A impressão que eu tenho de Almodóvar é que ele é apaixonado profundamente pelos filmes que faz, que se envolve com os personagens e suas histórias. E tudo que é feito com essa paixão e verdade consegue cativar e emocionar o público.
Na contramão da maioria dos filmes do diretor espanhol, pródigo em retratar dramas femininos, este filme é protagonizado por dois homens, mas eles orbitam em torno de duas mulheres em coma. A aproximação dos dois numa forte amizade é que conduz a sensibilíssima trama, que deu a Almodóvar o Oscar de Roteiro Original em 2003 (um ano realmente excepcional na premiação da Academia). E, como sempre acontece nos filmes do diretor, a história segue caminhos que você não imagina no início da projeção.
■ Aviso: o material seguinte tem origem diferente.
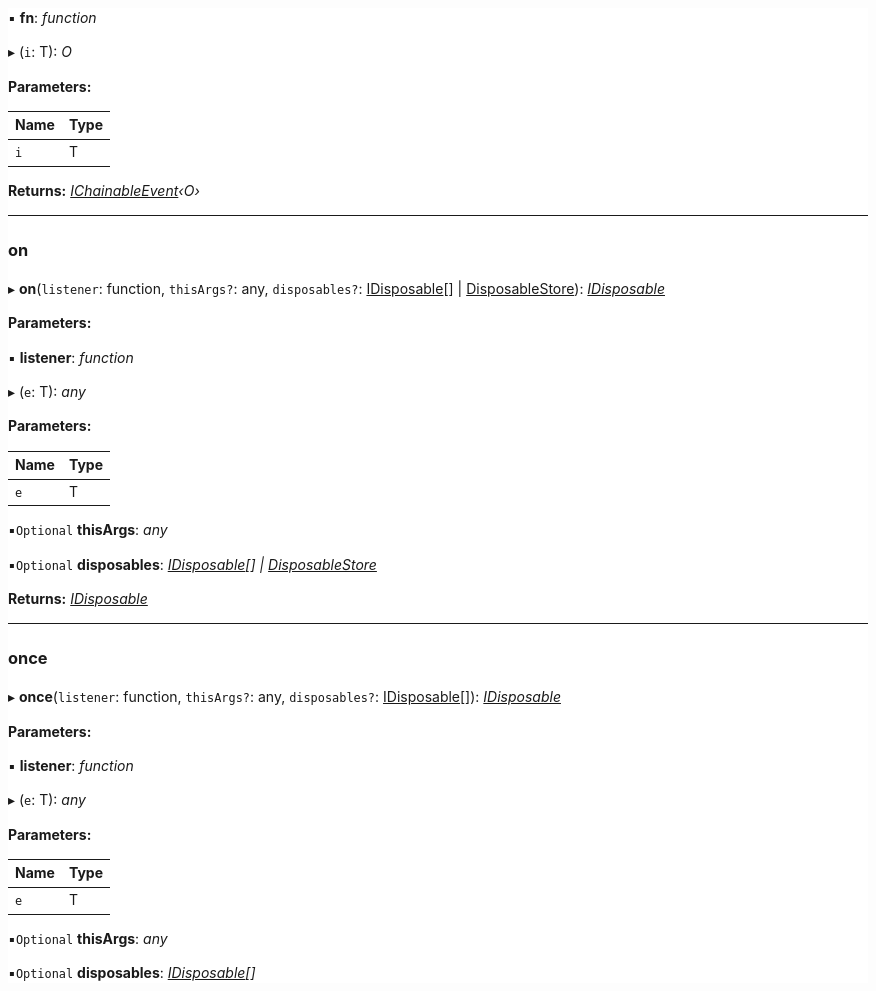▪ **fn**: *function*

▸ (`i`: T): *O*

**Parameters:**

Name | Type |
------ | ------ |
`i` | T |

**Returns:** *[IChainableEvent](event.ichainableevent.md)‹O›*

___

###  on

▸ **on**(`listener`: function, `thisArgs?`: any, `disposables?`: [IDisposable](idisposable.md)[] | [DisposableStore](../classes/disposablestore.md)): *[IDisposable](idisposable.md)*

**Parameters:**

▪ **listener**: *function*

▸ (`e`: T): *any*

**Parameters:**

Name | Type |
------ | ------ |
`e` | T |

▪`Optional`  **thisArgs**: *any*

▪`Optional`  **disposables**: *[IDisposable](idisposable.md)[] | [DisposableStore](../classes/disposablestore.md)*

**Returns:** *[IDisposable](idisposable.md)*

___

###  once

▸ **once**(`listener`: function, `thisArgs?`: any, `disposables?`: [IDisposable](idisposable.md)[]): *[IDisposable](idisposable.md)*

**Parameters:**

▪ **listener**: *function*

▸ (`e`: T): *any*

**Parameters:**

Name | Type |
------ | ------ |
`e` | T |

▪`Optional`  **thisArgs**: *any*

▪`Optional`  **disposables**: *[IDisposable](idisposable.md)[]*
Além da paixão pelas histórias e personagens, eu vejo também uma paixão pelo próprio cinema, pelas imagens que dão vida a elas. Nesse filme isso fica evidente na homenagem ao cinema mudo e na belíssima cena da tourada. E como cinema é imagem e música, a trilha sonora ocupa um papel de destaque, principalmente para os brasileiro, com diversas citações de MPB ao longo do filme e a participação de Caetano Veloso em pessoa, em sua famosa interpretação de Cucurrucucú Paloma.